### Problem statement
Return every entry exactly. Leave nothing out.

### Available data
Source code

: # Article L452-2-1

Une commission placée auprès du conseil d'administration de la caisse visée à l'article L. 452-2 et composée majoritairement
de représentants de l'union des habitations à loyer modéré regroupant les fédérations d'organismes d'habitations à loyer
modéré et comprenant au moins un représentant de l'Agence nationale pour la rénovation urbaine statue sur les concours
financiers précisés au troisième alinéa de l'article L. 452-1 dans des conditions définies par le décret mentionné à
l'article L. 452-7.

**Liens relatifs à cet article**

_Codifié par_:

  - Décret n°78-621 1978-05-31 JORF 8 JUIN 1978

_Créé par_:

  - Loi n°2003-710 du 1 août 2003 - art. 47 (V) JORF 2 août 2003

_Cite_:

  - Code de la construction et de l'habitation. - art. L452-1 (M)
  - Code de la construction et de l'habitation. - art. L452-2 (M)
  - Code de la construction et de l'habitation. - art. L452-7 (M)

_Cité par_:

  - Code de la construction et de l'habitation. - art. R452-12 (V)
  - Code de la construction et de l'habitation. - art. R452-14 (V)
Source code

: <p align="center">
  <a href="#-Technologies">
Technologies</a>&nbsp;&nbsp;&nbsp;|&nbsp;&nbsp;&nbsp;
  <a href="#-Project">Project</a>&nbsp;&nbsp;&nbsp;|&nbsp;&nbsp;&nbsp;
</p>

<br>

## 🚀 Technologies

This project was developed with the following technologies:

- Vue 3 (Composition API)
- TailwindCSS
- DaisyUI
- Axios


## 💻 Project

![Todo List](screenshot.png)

### Solved problem
Source code

: # Article L452-2-1

Une commission placée auprès du conseil d'administration de la caisse visée à l'article L. 452-2 et composée majoritairement
de représentants de l'union des habitations à loyer modéré regroupant les fédérations d'organismes d'habitations à loyer
modéré et comprenant au moins un représentant de l'Agence nationale pour la rénovation urbaine statue sur les concours
financiers précisés au troisième alinéa de l'article L. 452-1 dans des conditions définies par le décret mentionné à
l'article L. 452-7.

**Liens relatifs à cet article**

_Codifié par_:

  - Décret n°78-621 1978-05-31 JORF 8 JUIN 1978

_Créé par_:

  - Loi n°2003-710 du 1 août 2003 - art. 47 (V) JORF 2 août 2003

_Cite_:

  - Code de la construction et de l'habitation. - art. L452-1 (M)
  - Code de la construction et de l'habitation. - art. L452-2 (M)
  - Code de la construction et de l'habitation. - art. L452-7 (M)

_Cité par_:

  - Code de la construction et de l'habitation. - art. R452-12 (V)
  - Code de la construction et de l'habitation. - art. R452-14 (V)
Source code

: <p align="center">
  <a href="#-Technologies">
Technologies</a>&nbsp;&nbsp;&nbsp;|&nbsp;&nbsp;&nbsp;
  <a href="#-Project">Project</a>&nbsp;&nbsp;&nbsp;|&nbsp;&nbsp;&nbsp;
</p>

<br>

## 🚀 Technologies

This project was developed with the following technologies:

- Vue 3 (Composition API)
- TailwindCSS
- DaisyUI
- Axios


## 💻 Project

![Todo List](screenshot.png)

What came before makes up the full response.